When we enter a new community, we come with assumptions. Assumptions are not bad; they are truths that we walk with. Yet when we feel someone does something very offensive in our own community, we often forget to unearth their assumptions and we don’t decipher between their intent and impact.

I recently had a conversation with Jawole Zollar, dancer and founder of Urban Bush women, who uses dance to bring untold stories and histories of marginalized communities to light. We discussed her lessons from movement about the intent and impact when entering new communities to create change

Jawole articulated that the best situations are when intent and impact for change in a community meet together. Bad situations are when there is great intent but the impact is not so good. Ugly situations are when a person entering a community never had a good intention or that the impact was so bad, it doesn’t matter what the intention is.

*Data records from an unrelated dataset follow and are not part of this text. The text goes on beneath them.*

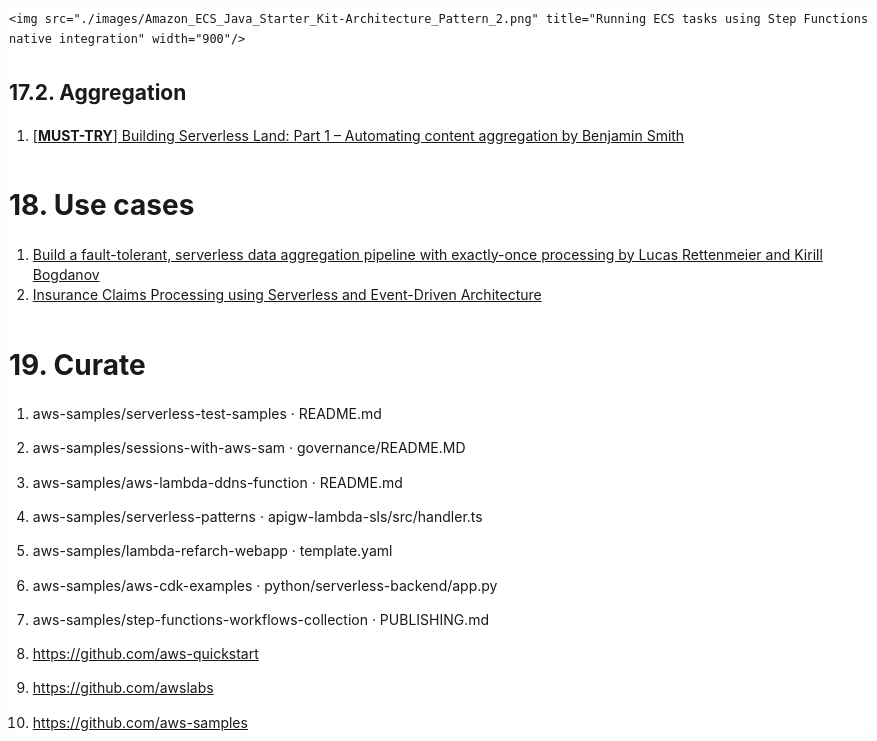     <img src="./images/Amazon_ECS_Java_Starter_Kit-Architecture_Pattern_2.png" title="Running ECS tasks using Step Functions native integration" width="900"/>

## 17.2. Aggregation

1. [[**MUST-TRY**] Building Serverless Land: Part 1 – Automating content aggregation by Benjamin Smith ](https://aws.amazon.com/blogs/compute/building-serverless-land-part-1-automating-content-aggregation/)

# 18. Use cases

1. [Build a fault-tolerant, serverless data aggregation pipeline with exactly-once processing by Lucas Rettenmeier and Kirill Bogdanov](https://aws.amazon.com/blogs/database/build-a-fault-tolerant-serverless-data-aggregation-pipeline-with-exactly-once-processing/)
1. [Insurance Claims Processing using Serverless and Event-Driven Architecture](https://github.com/aws-samples/serverless-eda-insurance-claims-processing)

# 19. Curate

1. aws-samples/serverless-test-samples · README.md
2. aws-samples/sessions-with-aws-sam · governance/README.MD
3. aws-samples/aws-lambda-ddns-function · README.md
4. aws-samples/serverless-patterns · apigw-lambda-sls/src/handler.ts
5. aws-samples/lambda-refarch-webapp · template.yaml
6. aws-samples/aws-cdk-examples · python/serverless-backend/app.py
7. aws-samples/step-functions-workflows-collection · PUBLISHING.md

8. https://github.com/aws-quickstart
9. https://github.com/awslabs
10. https://github.com/aws-samples
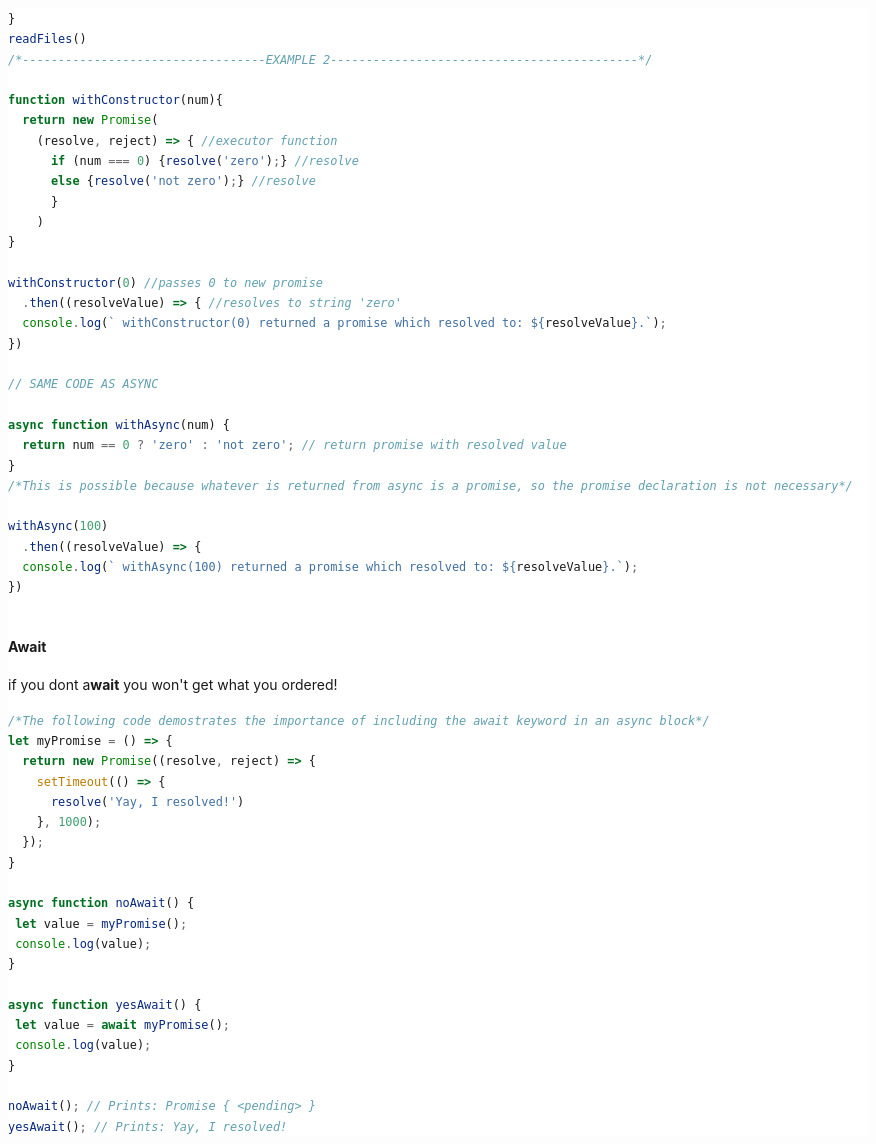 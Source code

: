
 ```javascript
}
readFiles()
/*----------------------------------EXAMPLE 2-------------------------------------------*/
    
function withConstructor(num){
  return new Promise(
    (resolve, reject) => { //executor function 
      if (num === 0) {resolve('zero');} //resolve
      else {resolve('not zero');} //resolve
      }
    )
}

withConstructor(0) //passes 0 to new promise
  .then((resolveValue) => { //resolves to string 'zero'
  console.log(` withConstructor(0) returned a promise which resolved to: ${resolveValue}.`);
})

// SAME CODE AS ASYNC

async function withAsync(num) {
  return num == 0 ? 'zero' : 'not zero'; // return promise with resolved value
}
/*This is possible because whatever is returned from async is a promise, so the promise declaration is not necessary*/

withAsync(100)
  .then((resolveValue) => {
  console.log(` withAsync(100) returned a promise which resolved to: ${resolveValue}.`);
})



```

#### Await

if you dont a**wait** you won't get what you ordered!

```javascript
/*The following code demostrates the importance of including the await keyword in an async block*/
let myPromise = () => {
  return new Promise((resolve, reject) => {
    setTimeout(() => {
      resolve('Yay, I resolved!')
    }, 1000);
  });
}

async function noAwait() {
 let value = myPromise();
 console.log(value);
}

async function yesAwait() {
 let value = await myPromise();
 console.log(value);
}

noAwait(); // Prints: Promise { <pending> }
yesAwait(); // Prints: Yay, I resolved!
```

The Brad Pitt houses in New Orleans depict the difference between intent and impact. After Hurricane Katrina, Brad Pitt formed the Make it Right foundation that built homes in the Lower Ninth. Architects designed beautiful, energy-friendly homes, but people from the lower Nine had no input regarding the ‘spaceship like’ houses that were being built for them. Brad Pitt’s intent was great, but without the neighborhood input, the overall impact made it hard to foster a community around these houses.

As leaders, when you enter new communities, how do you decipher between your intent and impact?